Un temblor rapidísimo animó la cara carnosa, las inflexibles pestañas vibraron con indignación, pero luego una sonrisa porfiada, reminiscente, fue suavizando la expresión de la Paqueta. Cerró los ojos como para mirar adentro y localizar entre los recuerdos ese episodio extraviado: ah sí, ah eso.

– Y Ludovico, ése que ya le conté, el que me ensartó mandándome a Pucallpa, el que me reemplazó como chofer de don Cayo, también lo llevaba todo el tiempo al bulín -dice Ambrosio-. No, niño, no era maricón.

– No hubo drogas ni muchísimo menos, fue una equivocación que se aclaró ahí mismo -dijo la Paqueta-. La policía detuvo a uno que venía aquí de vez en cuando, traficaba cocaína parece, y a ella y a mí nos citaron como testigos. No sabíamos nada y nos soltaron.

– ¿Con quién andaba la Musa cuando trabajaba aquí? -dijo Santiago.

– ¿Qué amante tenía? -sus dientes montados y disparejos, Zavalita, sus ojos chismosos-. No tenía uno, sino varios.
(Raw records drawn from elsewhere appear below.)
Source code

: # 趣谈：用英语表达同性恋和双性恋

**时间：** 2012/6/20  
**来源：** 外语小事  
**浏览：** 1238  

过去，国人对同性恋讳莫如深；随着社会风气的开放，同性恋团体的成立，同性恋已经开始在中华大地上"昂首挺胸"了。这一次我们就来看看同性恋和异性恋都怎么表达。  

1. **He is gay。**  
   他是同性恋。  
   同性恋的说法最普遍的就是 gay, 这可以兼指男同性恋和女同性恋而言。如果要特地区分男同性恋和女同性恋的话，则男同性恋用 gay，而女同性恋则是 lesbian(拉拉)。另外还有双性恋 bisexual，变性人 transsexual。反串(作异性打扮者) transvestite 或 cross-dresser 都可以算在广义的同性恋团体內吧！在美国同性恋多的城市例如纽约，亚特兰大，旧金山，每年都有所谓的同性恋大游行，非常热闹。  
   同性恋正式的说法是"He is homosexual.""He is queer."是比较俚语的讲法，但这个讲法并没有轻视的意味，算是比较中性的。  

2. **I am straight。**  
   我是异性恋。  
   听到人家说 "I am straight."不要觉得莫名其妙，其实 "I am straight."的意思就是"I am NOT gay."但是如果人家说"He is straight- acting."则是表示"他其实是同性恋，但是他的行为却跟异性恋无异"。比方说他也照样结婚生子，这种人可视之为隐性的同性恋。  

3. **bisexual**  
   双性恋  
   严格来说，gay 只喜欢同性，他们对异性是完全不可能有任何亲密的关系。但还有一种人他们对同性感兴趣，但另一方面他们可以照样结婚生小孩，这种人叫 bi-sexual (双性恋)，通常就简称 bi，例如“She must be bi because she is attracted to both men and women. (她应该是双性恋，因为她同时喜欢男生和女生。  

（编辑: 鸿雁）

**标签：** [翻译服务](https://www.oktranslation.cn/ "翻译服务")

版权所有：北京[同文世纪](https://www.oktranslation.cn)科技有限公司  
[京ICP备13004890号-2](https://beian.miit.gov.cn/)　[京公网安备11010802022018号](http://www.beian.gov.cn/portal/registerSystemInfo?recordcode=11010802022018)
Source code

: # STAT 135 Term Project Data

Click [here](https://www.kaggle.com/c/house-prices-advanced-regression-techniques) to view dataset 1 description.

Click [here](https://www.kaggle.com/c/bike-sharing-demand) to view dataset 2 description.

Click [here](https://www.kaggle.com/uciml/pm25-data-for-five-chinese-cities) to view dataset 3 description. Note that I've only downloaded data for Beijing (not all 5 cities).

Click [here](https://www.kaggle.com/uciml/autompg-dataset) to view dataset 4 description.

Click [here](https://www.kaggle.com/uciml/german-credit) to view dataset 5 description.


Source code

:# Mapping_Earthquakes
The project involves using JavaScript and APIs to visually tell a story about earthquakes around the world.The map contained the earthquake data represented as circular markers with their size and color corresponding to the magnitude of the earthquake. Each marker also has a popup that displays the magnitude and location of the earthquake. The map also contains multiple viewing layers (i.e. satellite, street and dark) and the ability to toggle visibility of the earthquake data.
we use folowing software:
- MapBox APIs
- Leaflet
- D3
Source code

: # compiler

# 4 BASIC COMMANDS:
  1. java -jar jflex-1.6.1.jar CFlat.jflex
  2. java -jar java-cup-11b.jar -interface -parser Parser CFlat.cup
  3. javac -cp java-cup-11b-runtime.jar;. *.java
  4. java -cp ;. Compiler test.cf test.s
– Aunque no me dé los nombres -dijo Santiago-. Por lo menos, qué clase de tipos eran.

– Tenía sus aventuras, pero no conozco los detalles, no era mi amiga -dijo la Paqueta-. Sé lo que todo el mundo, que se había dado a la mala vida y nada más.

– ¿No sabe si tenía familia aquí? -dijo Santiago-. ¿O alguna amiga que pudiera darnos más información sobre ella?

– No creo que tuviera familia -dijo la Paqueta-. Ella decía que era peruana, pero algunos pensaban que era extranjera. Decían que su pasaporte de peruana se lo hizo dar quien se imaginan, cuando era su amante.

– El señor Becerra quería algunas fotos de la Musa, cuando cantaba aquí -dijo Santiago.

– Se las voy a dar, pero, por favor, no me mezclen en esto, no me nombren -dijo la Paqueta-. Los ayudo con esa condición. Becerrita me ha prometido.

– Y vamos a cumplir, señora -dijo Santiago-. ¿No conoce a nadie que pueda darnos más datos sobre ella? Es lo último, y la dejamos, tranquila.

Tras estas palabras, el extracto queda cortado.